Questa dovrebbe essere la pistola fumante. Tanto fumante che gli stessi legulei hanno dovuto ammettere che non c’è una «base affidabile per continuare (…) a valutare criticamente l’operato dell’allora Arcivescovo Cardinale Ratzinger in questo caso».

Perché questa macchina del fango contro Benedetto XVI?

Se poi tutto questo non fosse ancora sufficiente, res ipsa loquitur. E stavolta è Il Foglio [QUI] a ricordare che Benedetto XVI è il Papa che per primo ha preso provvedimenti pratici contro l’orrenda piaga della pedofilia. Inasprendo tutte le norme canoniche, raddoppiando la prescrizione onde poter punire vicende ventennali, riducendo allo stato laicale i colpevoli di abusi in presenza di prove evidenti.

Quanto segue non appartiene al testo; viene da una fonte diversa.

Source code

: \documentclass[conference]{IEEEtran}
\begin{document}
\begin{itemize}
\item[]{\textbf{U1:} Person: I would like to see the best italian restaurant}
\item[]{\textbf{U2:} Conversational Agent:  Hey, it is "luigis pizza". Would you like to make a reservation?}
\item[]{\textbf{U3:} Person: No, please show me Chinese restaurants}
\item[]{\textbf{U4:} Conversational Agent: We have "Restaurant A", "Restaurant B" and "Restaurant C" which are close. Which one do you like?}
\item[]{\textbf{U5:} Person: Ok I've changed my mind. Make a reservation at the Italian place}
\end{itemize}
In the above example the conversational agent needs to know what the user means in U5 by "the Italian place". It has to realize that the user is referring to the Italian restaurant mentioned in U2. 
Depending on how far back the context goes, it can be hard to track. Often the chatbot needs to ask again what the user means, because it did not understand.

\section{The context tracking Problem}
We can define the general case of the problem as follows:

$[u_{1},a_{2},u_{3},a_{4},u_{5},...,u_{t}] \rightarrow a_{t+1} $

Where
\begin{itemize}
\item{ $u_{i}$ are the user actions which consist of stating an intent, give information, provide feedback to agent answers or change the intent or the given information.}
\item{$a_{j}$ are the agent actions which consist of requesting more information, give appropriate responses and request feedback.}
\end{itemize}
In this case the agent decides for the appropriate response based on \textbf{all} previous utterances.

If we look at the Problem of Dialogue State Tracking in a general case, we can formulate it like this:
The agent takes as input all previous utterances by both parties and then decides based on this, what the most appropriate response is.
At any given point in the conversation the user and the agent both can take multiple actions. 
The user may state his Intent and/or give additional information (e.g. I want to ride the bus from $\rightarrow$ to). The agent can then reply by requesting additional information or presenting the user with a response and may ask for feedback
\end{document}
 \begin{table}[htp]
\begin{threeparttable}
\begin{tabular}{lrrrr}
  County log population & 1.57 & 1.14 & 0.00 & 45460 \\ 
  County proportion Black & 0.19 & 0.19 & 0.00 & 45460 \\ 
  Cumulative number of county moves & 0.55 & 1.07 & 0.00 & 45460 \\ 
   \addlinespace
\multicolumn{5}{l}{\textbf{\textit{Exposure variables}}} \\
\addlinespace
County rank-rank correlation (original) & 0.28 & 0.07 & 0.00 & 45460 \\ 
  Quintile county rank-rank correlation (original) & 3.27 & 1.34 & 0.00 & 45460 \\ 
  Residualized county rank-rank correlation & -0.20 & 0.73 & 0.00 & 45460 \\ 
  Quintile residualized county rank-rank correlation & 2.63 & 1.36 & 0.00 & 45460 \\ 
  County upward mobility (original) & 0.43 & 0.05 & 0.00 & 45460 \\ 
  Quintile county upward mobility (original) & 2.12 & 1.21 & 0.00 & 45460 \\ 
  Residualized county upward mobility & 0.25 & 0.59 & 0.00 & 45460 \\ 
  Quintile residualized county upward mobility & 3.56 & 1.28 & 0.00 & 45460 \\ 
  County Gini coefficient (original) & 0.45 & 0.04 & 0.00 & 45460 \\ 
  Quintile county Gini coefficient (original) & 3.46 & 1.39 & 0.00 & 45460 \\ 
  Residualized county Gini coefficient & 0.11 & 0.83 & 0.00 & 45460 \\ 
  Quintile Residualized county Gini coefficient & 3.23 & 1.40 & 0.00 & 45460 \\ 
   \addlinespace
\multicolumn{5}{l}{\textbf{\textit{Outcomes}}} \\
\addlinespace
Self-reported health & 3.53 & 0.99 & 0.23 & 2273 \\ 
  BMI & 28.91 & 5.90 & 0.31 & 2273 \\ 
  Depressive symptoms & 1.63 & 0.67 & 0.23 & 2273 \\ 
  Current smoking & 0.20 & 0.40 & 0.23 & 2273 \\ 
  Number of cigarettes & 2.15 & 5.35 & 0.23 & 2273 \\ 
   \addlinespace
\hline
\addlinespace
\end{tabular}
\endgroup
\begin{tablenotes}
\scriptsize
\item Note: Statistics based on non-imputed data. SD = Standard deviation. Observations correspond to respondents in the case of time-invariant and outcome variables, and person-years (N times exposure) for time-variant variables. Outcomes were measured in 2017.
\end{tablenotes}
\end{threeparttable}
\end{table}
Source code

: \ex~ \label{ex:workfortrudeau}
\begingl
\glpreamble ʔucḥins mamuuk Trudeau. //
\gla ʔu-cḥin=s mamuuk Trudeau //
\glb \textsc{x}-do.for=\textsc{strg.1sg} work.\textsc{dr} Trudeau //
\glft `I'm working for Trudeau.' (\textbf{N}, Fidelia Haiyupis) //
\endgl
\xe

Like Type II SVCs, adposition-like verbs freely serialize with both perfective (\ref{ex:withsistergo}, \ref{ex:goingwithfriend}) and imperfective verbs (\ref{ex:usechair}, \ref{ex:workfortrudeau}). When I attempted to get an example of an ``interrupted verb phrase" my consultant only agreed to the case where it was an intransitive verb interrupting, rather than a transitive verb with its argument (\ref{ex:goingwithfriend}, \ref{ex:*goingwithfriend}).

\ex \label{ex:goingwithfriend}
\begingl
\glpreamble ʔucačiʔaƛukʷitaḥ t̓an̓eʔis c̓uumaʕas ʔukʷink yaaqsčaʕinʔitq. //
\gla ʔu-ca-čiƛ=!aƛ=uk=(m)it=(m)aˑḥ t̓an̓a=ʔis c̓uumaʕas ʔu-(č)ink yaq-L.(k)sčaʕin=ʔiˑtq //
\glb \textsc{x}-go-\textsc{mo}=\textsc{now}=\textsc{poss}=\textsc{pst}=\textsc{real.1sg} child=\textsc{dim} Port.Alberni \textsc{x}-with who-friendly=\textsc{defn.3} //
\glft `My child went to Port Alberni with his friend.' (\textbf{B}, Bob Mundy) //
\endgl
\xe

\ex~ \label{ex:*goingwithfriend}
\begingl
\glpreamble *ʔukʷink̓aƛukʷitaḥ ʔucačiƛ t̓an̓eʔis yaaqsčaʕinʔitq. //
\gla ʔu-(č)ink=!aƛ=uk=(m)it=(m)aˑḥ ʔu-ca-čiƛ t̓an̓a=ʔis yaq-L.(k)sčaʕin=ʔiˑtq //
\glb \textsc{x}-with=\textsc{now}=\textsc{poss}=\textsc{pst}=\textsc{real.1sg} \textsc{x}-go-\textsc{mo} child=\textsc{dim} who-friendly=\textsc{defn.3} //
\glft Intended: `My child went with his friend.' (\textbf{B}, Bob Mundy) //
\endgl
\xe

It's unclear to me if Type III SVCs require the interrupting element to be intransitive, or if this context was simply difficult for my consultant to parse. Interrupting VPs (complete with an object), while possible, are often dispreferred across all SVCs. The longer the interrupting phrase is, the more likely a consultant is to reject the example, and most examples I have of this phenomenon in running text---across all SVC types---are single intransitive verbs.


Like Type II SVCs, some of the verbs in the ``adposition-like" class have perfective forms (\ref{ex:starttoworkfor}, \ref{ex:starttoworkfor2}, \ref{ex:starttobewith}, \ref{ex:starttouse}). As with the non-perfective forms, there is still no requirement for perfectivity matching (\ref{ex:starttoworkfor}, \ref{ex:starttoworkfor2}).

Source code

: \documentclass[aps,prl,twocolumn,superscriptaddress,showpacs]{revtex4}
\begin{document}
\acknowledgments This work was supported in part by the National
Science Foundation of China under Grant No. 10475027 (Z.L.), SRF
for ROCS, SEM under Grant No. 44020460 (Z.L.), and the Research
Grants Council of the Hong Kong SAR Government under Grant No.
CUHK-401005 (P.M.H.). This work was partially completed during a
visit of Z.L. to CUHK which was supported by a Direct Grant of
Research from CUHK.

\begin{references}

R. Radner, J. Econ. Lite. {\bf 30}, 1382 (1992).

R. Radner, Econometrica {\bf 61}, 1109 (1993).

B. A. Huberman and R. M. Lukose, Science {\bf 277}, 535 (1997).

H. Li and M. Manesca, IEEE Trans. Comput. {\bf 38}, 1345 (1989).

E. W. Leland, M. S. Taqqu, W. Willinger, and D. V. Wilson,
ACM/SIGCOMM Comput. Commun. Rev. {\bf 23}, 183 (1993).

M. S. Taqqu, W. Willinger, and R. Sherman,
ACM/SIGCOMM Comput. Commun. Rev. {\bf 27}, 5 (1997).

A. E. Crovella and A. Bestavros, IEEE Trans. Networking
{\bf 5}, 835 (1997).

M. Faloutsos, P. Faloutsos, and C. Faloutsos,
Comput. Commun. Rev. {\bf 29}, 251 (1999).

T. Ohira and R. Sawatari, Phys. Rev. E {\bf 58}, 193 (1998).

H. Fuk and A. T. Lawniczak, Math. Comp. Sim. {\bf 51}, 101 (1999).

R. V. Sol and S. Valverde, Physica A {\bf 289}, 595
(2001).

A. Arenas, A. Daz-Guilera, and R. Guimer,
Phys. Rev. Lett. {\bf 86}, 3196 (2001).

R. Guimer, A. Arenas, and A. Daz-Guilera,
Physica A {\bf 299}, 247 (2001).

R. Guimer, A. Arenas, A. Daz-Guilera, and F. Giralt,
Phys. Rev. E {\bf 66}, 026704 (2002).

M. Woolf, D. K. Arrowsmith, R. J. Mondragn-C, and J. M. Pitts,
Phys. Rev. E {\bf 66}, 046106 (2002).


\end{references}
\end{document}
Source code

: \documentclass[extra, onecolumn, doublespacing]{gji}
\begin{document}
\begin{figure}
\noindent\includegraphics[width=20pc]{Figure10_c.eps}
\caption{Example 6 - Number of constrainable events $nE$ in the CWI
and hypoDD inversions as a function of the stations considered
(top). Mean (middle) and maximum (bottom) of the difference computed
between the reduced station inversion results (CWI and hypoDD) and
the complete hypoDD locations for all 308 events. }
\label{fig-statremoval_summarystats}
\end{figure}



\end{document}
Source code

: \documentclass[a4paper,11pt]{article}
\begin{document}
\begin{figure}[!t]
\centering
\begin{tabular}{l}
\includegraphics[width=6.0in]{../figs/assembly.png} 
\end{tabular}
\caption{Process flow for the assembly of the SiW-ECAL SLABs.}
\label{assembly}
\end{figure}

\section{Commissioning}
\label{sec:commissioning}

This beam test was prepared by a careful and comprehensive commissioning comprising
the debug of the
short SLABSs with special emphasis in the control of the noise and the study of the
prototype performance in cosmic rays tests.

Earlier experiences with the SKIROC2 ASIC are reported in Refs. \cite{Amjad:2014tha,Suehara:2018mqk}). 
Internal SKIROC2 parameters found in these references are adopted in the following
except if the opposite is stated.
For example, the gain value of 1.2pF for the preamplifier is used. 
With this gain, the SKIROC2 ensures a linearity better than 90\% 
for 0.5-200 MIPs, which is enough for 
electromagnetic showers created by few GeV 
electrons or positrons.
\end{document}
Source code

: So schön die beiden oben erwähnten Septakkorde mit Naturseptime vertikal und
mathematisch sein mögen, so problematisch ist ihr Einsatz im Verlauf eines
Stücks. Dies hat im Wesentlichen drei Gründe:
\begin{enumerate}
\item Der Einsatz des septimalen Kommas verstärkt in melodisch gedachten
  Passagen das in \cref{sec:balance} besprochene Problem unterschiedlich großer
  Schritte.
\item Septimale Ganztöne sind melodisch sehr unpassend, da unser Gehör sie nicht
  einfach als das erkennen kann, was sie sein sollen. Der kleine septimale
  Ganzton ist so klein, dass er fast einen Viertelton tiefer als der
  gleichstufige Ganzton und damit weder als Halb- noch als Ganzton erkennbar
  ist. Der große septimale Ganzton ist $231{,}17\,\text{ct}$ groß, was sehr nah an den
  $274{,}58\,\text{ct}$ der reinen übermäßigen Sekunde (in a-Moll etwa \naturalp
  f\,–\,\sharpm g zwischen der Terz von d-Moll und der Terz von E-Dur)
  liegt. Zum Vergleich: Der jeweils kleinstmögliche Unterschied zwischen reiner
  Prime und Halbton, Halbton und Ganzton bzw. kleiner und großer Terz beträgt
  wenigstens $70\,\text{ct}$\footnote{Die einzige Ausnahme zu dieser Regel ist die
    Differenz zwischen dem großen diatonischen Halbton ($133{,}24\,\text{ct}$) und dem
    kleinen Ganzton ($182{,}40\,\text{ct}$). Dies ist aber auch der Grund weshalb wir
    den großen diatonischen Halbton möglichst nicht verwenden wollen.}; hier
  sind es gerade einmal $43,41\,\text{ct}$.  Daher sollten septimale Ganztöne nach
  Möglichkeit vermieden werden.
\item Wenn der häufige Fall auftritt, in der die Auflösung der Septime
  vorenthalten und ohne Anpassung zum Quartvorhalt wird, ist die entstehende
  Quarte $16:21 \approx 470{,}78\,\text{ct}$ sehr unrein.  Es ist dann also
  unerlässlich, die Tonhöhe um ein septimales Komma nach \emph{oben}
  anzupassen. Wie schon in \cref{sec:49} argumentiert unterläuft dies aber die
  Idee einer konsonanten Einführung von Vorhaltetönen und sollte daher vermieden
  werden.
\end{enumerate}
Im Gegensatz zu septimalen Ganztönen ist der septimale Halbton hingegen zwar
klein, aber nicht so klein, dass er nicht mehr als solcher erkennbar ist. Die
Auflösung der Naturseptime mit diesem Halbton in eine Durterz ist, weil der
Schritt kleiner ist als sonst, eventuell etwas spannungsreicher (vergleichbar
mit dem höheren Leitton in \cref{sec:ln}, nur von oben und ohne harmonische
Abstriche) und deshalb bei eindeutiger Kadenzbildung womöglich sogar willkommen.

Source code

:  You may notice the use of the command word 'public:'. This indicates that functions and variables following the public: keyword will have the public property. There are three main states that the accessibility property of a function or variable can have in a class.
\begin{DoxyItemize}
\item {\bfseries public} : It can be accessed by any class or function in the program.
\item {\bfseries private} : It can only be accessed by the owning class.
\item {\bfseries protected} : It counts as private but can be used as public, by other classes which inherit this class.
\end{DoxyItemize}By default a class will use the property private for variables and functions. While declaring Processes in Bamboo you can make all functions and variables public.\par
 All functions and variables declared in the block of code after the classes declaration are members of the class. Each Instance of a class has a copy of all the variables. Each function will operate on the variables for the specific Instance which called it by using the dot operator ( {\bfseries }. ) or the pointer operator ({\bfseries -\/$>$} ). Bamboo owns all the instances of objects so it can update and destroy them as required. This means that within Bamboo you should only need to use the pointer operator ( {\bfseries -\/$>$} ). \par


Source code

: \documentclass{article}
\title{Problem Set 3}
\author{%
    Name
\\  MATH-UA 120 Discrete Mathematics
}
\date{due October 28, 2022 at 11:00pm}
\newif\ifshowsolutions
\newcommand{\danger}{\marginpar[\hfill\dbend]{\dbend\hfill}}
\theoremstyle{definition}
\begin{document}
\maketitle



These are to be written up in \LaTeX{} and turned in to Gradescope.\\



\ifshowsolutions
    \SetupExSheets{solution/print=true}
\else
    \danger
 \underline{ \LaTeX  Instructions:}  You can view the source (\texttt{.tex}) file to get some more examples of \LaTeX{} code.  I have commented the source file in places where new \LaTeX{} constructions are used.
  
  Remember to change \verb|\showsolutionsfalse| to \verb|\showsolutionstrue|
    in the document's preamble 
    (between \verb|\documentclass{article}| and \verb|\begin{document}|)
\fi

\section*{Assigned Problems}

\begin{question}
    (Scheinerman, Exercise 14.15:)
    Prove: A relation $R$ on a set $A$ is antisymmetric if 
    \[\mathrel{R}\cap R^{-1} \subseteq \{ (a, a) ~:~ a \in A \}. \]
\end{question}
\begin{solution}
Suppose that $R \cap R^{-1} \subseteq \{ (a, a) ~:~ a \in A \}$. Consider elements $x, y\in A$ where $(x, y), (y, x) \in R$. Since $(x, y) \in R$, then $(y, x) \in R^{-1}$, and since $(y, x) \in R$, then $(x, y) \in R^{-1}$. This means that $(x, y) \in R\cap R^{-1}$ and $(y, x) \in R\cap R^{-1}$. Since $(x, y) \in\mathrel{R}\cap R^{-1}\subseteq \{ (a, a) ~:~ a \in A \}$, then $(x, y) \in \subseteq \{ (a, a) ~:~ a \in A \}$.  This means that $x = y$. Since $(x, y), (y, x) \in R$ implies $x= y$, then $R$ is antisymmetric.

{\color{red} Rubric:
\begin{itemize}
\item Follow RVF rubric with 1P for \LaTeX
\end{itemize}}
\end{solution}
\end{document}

Perché, allora, è ripartita la spregevole macchina del fango contro il Vicario di Cristo? È possibile, come sostiene il collaboratore di Libero Andrea Cionci [QUI], che questo assurdo e vile accanimento proveniente dalla “sua” Germania sia legato alla Magna Quaestio? Ovvero alla possibilità concreta, su cui anche RomaIT sta indagando [QUI], che Joseph Ratzinger non si sia mai dimesso e sia dunque ancora il Pontefice regnante? Dal momento che la sua celeberrima Declaratio, con tutta probabilità, era piuttosto un’attestazione di (Santa) Sede impedita?

In effetti questa strumentale campagna di discredito, per tempistica e inconsistenza, sa molto di arma di distrazione di massa. Ma anche in quest’occasione, ne siamo certi, prima o poi finiranno per scoprirsi tutti gli altari(ni).